● **YOUR GOAL**
Please print out every entry below, verbatim.

● **GIVEN ENTRIES**
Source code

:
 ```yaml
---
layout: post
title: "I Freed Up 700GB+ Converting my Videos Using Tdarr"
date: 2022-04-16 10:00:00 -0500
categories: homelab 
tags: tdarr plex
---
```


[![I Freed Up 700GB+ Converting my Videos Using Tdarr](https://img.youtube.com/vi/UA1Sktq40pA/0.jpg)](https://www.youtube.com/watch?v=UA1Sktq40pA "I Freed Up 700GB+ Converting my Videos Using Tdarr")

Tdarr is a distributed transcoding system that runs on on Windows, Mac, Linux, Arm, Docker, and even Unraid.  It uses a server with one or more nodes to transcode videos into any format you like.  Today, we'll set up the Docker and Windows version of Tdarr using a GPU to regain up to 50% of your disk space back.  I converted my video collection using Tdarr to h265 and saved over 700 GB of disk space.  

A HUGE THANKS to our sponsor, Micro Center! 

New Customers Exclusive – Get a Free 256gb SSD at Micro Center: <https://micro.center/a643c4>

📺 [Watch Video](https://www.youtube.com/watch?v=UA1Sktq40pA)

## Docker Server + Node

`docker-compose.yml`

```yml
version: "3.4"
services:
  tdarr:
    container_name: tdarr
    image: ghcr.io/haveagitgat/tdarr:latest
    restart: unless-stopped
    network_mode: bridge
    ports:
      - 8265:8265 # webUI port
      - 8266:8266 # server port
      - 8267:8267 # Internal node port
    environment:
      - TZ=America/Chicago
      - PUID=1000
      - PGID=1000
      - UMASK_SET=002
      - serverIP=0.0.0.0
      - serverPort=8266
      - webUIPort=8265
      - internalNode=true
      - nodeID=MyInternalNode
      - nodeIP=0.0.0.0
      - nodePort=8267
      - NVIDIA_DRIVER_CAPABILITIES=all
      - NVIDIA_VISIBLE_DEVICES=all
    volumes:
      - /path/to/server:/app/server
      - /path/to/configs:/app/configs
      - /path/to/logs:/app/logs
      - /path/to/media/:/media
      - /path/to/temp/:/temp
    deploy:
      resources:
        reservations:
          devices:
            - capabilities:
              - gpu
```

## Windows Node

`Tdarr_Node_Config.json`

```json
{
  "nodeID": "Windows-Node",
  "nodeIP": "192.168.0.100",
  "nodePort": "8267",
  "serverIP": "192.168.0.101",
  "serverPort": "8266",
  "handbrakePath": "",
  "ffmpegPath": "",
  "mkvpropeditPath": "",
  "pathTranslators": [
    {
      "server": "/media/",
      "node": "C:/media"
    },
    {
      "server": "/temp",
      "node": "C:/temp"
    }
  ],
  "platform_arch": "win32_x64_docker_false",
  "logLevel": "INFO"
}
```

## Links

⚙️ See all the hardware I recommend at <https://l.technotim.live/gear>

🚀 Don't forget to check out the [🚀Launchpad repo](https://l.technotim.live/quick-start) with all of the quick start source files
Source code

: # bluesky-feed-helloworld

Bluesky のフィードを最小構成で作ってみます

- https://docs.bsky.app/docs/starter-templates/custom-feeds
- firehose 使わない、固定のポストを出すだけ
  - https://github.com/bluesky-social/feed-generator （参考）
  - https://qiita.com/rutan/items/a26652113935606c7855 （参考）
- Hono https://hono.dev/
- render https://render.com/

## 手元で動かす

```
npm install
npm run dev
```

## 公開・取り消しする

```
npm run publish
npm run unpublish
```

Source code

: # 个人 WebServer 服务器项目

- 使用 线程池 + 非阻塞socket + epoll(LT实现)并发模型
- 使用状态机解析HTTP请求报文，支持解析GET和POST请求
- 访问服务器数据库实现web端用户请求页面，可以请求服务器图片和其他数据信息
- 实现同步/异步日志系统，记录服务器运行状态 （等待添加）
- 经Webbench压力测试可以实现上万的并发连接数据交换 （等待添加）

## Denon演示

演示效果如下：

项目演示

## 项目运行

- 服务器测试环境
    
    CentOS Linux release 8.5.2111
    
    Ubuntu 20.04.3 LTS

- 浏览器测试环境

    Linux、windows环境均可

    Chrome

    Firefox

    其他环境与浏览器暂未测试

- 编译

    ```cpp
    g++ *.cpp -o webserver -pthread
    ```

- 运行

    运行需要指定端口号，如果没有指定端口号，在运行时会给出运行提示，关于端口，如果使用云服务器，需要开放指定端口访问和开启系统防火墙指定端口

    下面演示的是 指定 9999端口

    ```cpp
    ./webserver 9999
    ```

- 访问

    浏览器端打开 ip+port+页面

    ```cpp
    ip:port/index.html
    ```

● **RESPONSE AREA**
Source code

:
 ```yaml
---
layout: post
title: "I Freed Up 700GB+ Converting my Videos Using Tdarr"
date: 2022-04-16 10:00:00 -0500
categories: homelab 
tags: tdarr plex
---
```


[![I Freed Up 700GB+ Converting my Videos Using Tdarr](https://img.youtube.com/vi/UA1Sktq40pA/0.jpg)](https://www.youtube.com/watch?v=UA1Sktq40pA "I Freed Up 700GB+ Converting my Videos Using Tdarr")

Tdarr is a distributed transcoding system that runs on on Windows, Mac, Linux, Arm, Docker, and even Unraid.  It uses a server with one or more nodes to transcode videos into any format you like.  Today, we'll set up the Docker and Windows version of Tdarr using a GPU to regain up to 50% of your disk space back.  I converted my video collection using Tdarr to h265 and saved over 700 GB of disk space.  

A HUGE THANKS to our sponsor, Micro Center! 

New Customers Exclusive – Get a Free 256gb SSD at Micro Center: <https://micro.center/a643c4>

📺 [Watch Video](https://www.youtube.com/watch?v=UA1Sktq40pA)

## Docker Server + Node

`docker-compose.yml`

```yml
version: "3.4"
services:
  tdarr:
    container_name: tdarr
    image: ghcr.io/haveagitgat/tdarr:latest
    restart: unless-stopped
    network_mode: bridge
    ports:
      - 8265:8265 # webUI port
      - 8266:8266 # server port
      - 8267:8267 # Internal node port
    environment:
      - TZ=America/Chicago
      - PUID=1000
      - PGID=1000
      - UMASK_SET=002
      - serverIP=0.0.0.0
      - serverPort=8266
      - webUIPort=8265
      - internalNode=true
      - nodeID=MyInternalNode
      - nodeIP=0.0.0.0
      - nodePort=8267
      - NVIDIA_DRIVER_CAPABILITIES=all
      - NVIDIA_VISIBLE_DEVICES=all
    volumes:
      - /path/to/server:/app/server
      - /path/to/configs:/app/configs
      - /path/to/logs:/app/logs
      - /path/to/media/:/media
      - /path/to/temp/:/temp
    deploy:
      resources:
        reservations:
          devices:
            - capabilities:
              - gpu
```

## Windows Node

`Tdarr_Node_Config.json`

```json
{
  "nodeID": "Windows-Node",
  "nodeIP": "192.168.0.100",
  "nodePort": "8267",
  "serverIP": "192.168.0.101",
  "serverPort": "8266",
  "handbrakePath": "",
  "ffmpegPath": "",
  "mkvpropeditPath": "",
  "pathTranslators": [
    {
      "server": "/media/",
      "node": "C:/media"
    },
    {
      "server": "/temp",
      "node": "C:/temp"
    }
  ],
  "platform_arch": "win32_x64_docker_false",
  "logLevel": "INFO"
}
```

## Links

⚙️ See all the hardware I recommend at <https://l.technotim.live/gear>

🚀 Don't forget to check out the [🚀Launchpad repo](https://l.technotim.live/quick-start) with all of the quick start source files
Source code

: # bluesky-feed-helloworld

Bluesky のフィードを最小構成で作ってみます

- https://docs.bsky.app/docs/starter-templates/custom-feeds
- firehose 使わない、固定のポストを出すだけ
  - https://github.com/bluesky-social/feed-generator （参考）
  - https://qiita.com/rutan/items/a26652113935606c7855 （参考）
- Hono https://hono.dev/
- render https://render.com/

## 手元で動かす

```
npm install
npm run dev
```

## 公開・取り消しする

```
npm run publish
npm run unpublish
```

Source code

: # 个人 WebServer 服务器项目

- 使用 线程池 + 非阻塞socket + epoll(LT实现)并发模型
- 使用状态机解析HTTP请求报文，支持解析GET和POST请求
- 访问服务器数据库实现web端用户请求页面，可以请求服务器图片和其他数据信息
- 实现同步/异步日志系统，记录服务器运行状态 （等待添加）
- 经Webbench压力测试可以实现上万的并发连接数据交换 （等待添加）

## Denon演示

演示效果如下：

项目演示

## 项目运行

- 服务器测试环境
    
    CentOS Linux release 8.5.2111
    
    Ubuntu 20.04.3 LTS

- 浏览器测试环境

    Linux、windows环境均可

    Chrome

    Firefox

    其他环境与浏览器暂未测试

- 编译

    ```cpp
    g++ *.cpp -o webserver -pthread
    ```

- 运行

    运行需要指定端口号，如果没有指定端口号，在运行时会给出运行提示，关于端口，如果使用云服务器，需要开放指定端口访问和开启系统防火墙指定端口

    下面演示的是 指定 9999端口

    ```cpp
    ./webserver 9999
    ```

- 访问

    浏览器端打开 ip+port+页面

    ```cpp
    ip:port/index.html
    ```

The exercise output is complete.